Xin Zhongze habló con total despreocupación, sin responder directamente a la pregunta de Cheng Lingyun.
—¿Podrían ser el Santo Hijo o la Santa Doncella de alguna súper fuerza de un Gran Mundo?
—Será mejor que no indagues en nuestra privacidad; de lo contrario… ya sabes cuáles serían las consecuencias.
Xin Zhongze habló de forma misteriosa, con la mirada afilada e intensa, dejando la frase inconclusa a propósito.
Luego, deliberadamente, dejó escapar una pizca de su conciencia espiritual de la etapa de Fusión.

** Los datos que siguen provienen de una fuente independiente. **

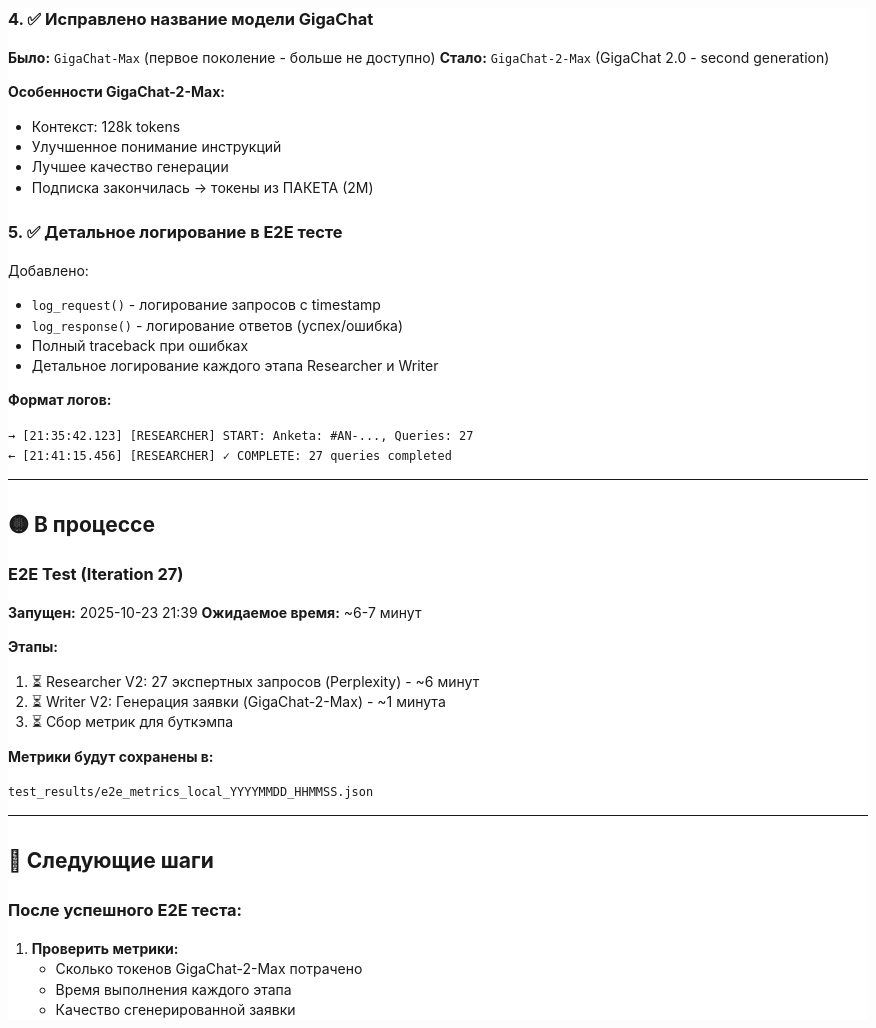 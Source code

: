 ### 4. ✅ Исправлено название модели GigaChat
**Было:** `GigaChat-Max` (первое поколение - больше не доступно)
**Стало:** `GigaChat-2-Max` (GigaChat 2.0 - second generation)

**Особенности GigaChat-2-Max:**
- Контекст: 128k tokens
- Улучшенное понимание инструкций
- Лучшее качество генерации
- Подписка закончилась → токены из ПАКЕТА (2M)

### 5. ✅ Детальное логирование в E2E тесте

Добавлено:
- `log_request()` - логирование запросов с timestamp
- `log_response()` - логирование ответов (успех/ошибка)
- Полный traceback при ошибках
- Детальное логирование каждого этапа Researcher и Writer

**Формат логов:**
```
→ [21:35:42.123] [RESEARCHER] START: Anketa: #AN-..., Queries: 27
← [21:41:15.456] [RESEARCHER] ✓ COMPLETE: 27 queries completed
```

---

## 🟡 В процессе

### E2E Test (Iteration 27)
**Запущен:** 2025-10-23 21:39
**Ожидаемое время:** ~6-7 минут

**Этапы:**
1. ⏳ Researcher V2: 27 экспертных запросов (Perplexity) - ~6 минут
2. ⏳ Writer V2: Генерация заявки (GigaChat-2-Max) - ~1 минута
3. ⏳ Сбор метрик для буткэмпа

**Метрики будут сохранены в:**
```
test_results/e2e_metrics_local_YYYYMMDD_HHMMSS.json
```

---

## 📝 Следующие шаги

### После успешного E2E теста:

1. **Проверить метрики:**
   - Сколько токенов GigaChat-2-Max потрачено
   - Время выполнения каждого этапа
   - Качество сгенерированной заявки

Fue solo un instante, pero Cheng Lingyun la percibió.
Por fuera se mantuvo tranquilo, pero por dentro su mente era un caos.
Impulsado por su propia imaginación y por ideas preconcebidas, cada vez estaba más convencido de que Xin Zhongze y Murong Ling’er eran, sin duda, el Santo Hijo y la Santa Doncella de una súper fuerza proveniente de un Gran Mundo.
Las personas suelen creer con mayor facilidad aquello que primero imaginan.
O dicho de otra forma, la gente tiende a creer el resultado que desea creer.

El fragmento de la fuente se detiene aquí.